## WHAT YOU NEED TO DO
The records below must be reproduced exactly, excluding any pictures.

═══ EXERCISE MATERIAL

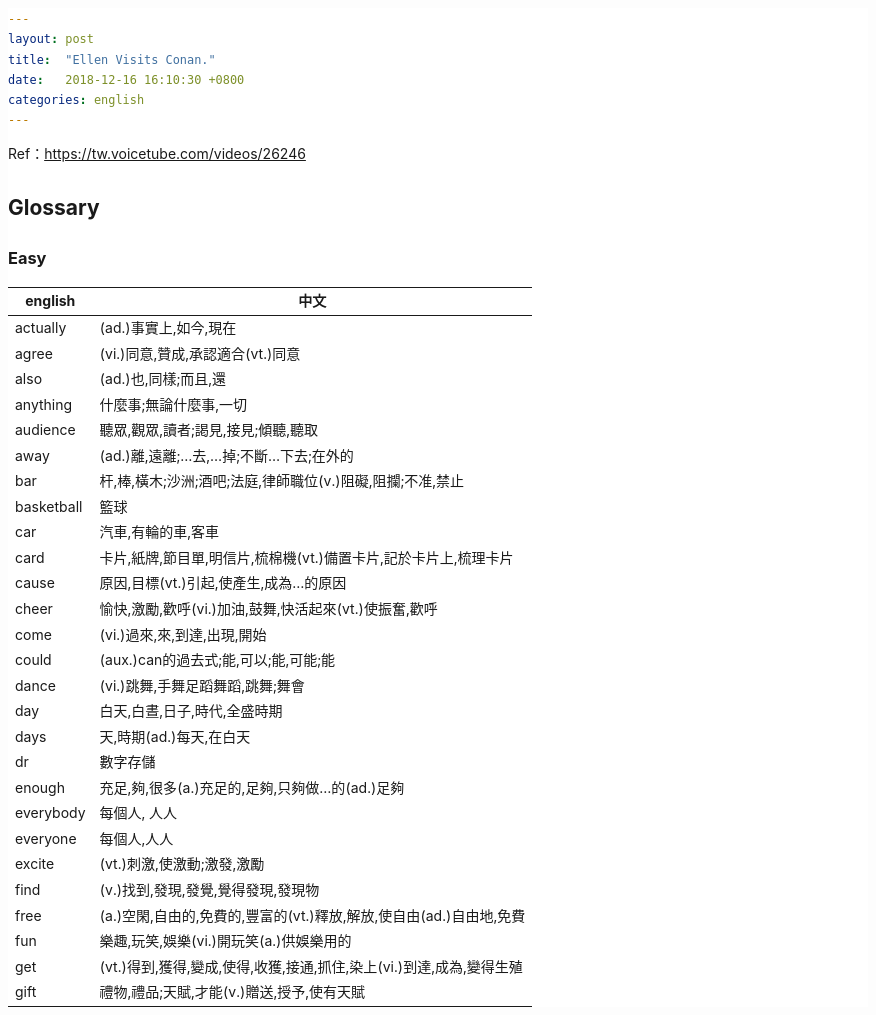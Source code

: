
 ```yaml
---
layout: post
title:  "Ellen Visits Conan."
date:   2018-12-16 16:10:30 +0800
categories: english
---
```


Ref：https://tw.voicetube.com/videos/26246

## Glossary

### Easy 

| english | 中文 | 
| --- | --- |
| actually | (ad.)事實上,如今,現在 |
| agree | (vi.)同意,贊成,承認適合(vt.)同意 |
| also | (ad.)也,同樣;而且,還 |
| anything | 什麼事;無論什麼事,一切 |
| audience | 聽眾,觀眾,讀者;謁見,接見;傾聽,聽取 |
| away | (ad.)離,遠離;…去,…掉;不斷…下去;在外的 |
| bar | 杆,棒,橫木;沙洲;酒吧;法庭,律師職位(v.)阻礙,阻攔;不准,禁止 |
| basketball | 籃球 |
| car | 汽車,有輪的車,客車 |
| card | 卡片,紙牌,節目單,明信片,梳棉機(vt.)備置卡片,記於卡片上,梳理卡片 |
| cause | 原因,目標(vt.)引起,使產生,成為…的原因 |
| cheer | 愉快,激勵,歡呼(vi.)加油,鼓舞,快活起來(vt.)使振奮,歡呼 |
| come | (vi.)過來,來,到達,出現,開始 |
| could | (aux.)can的過去式;能,可以;能,可能;能 |
| dance | (vi.)跳舞,手舞足蹈舞蹈,跳舞;舞會 |
| day | 白天,白晝,日子,時代,全盛時期 |
| days | 天,時期(ad.)每天,在白天 |
| dr | 數字存儲 |
| enough | 充足,夠,很多(a.)充足的,足夠,只夠做…的(ad.)足夠 |
| everybody | 每個人, 人人 |
| everyone | 每個人,人人 |
| excite | (vt.)刺激,使激動;激發,激勵 |
| find | (v.)找到,發現,發覺,覺得發現,發現物 |
| free | (a.)空閑,自由的,免費的,豐富的(vt.)釋放,解放,使自由(ad.)自由地,免費 |
| fun | 樂趣,玩笑,娛樂(vi.)開玩笑(a.)供娛樂用的 |
| get | (vt.)得到,獲得,變成,使得,收獲,接通,抓住,染上(vi.)到達,成為,變得生殖 |
| gift | 禮物,禮品;天賦,才能(v.)贈送,授予,使有天賦 |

══════

## EXERCISE SOLUTION
Source code

:
 ```yaml
---
layout: post
title:  "Ellen Visits Conan."
date:   2018-12-16 16:10:30 +0800
categories: english
---
```


Ref：https://tw.voicetube.com/videos/26246

## Glossary

### Easy 

| english | 中文 | 
| --- | --- |
| actually | (ad.)事實上,如今,現在 |
| agree | (vi.)同意,贊成,承認適合(vt.)同意 |
| also | (ad.)也,同樣;而且,還 |
| anything | 什麼事;無論什麼事,一切 |
| audience | 聽眾,觀眾,讀者;謁見,接見;傾聽,聽取 |
| away | (ad.)離,遠離;…去,…掉;不斷…下去;在外的 |
| bar | 杆,棒,橫木;沙洲;酒吧;法庭,律師職位(v.)阻礙,阻攔;不准,禁止 |
| basketball | 籃球 |
| car | 汽車,有輪的車,客車 |
| card | 卡片,紙牌,節目單,明信片,梳棉機(vt.)備置卡片,記於卡片上,梳理卡片 |
| cause | 原因,目標(vt.)引起,使產生,成為…的原因 |
| cheer | 愉快,激勵,歡呼(vi.)加油,鼓舞,快活起來(vt.)使振奮,歡呼 |
| come | (vi.)過來,來,到達,出現,開始 |
| could | (aux.)can的過去式;能,可以;能,可能;能 |
| dance | (vi.)跳舞,手舞足蹈舞蹈,跳舞;舞會 |
| day | 白天,白晝,日子,時代,全盛時期 |
| days | 天,時期(ad.)每天,在白天 |
| dr | 數字存儲 |
| enough | 充足,夠,很多(a.)充足的,足夠,只夠做…的(ad.)足夠 |
| everybody | 每個人, 人人 |
| everyone | 每個人,人人 |
| excite | (vt.)刺激,使激動;激發,激勵 |
| find | (v.)找到,發現,發覺,覺得發現,發現物 |
| free | (a.)空閑,自由的,免費的,豐富的(vt.)釋放,解放,使自由(ad.)自由地,免費 |
| fun | 樂趣,玩笑,娛樂(vi.)開玩笑(a.)供娛樂用的 |
| get | (vt.)得到,獲得,變成,使得,收獲,接通,抓住,染上(vi.)到達,成為,變得生殖 |
| gift | 禮物,禮品;天賦,才能(v.)贈送,授予,使有天賦 |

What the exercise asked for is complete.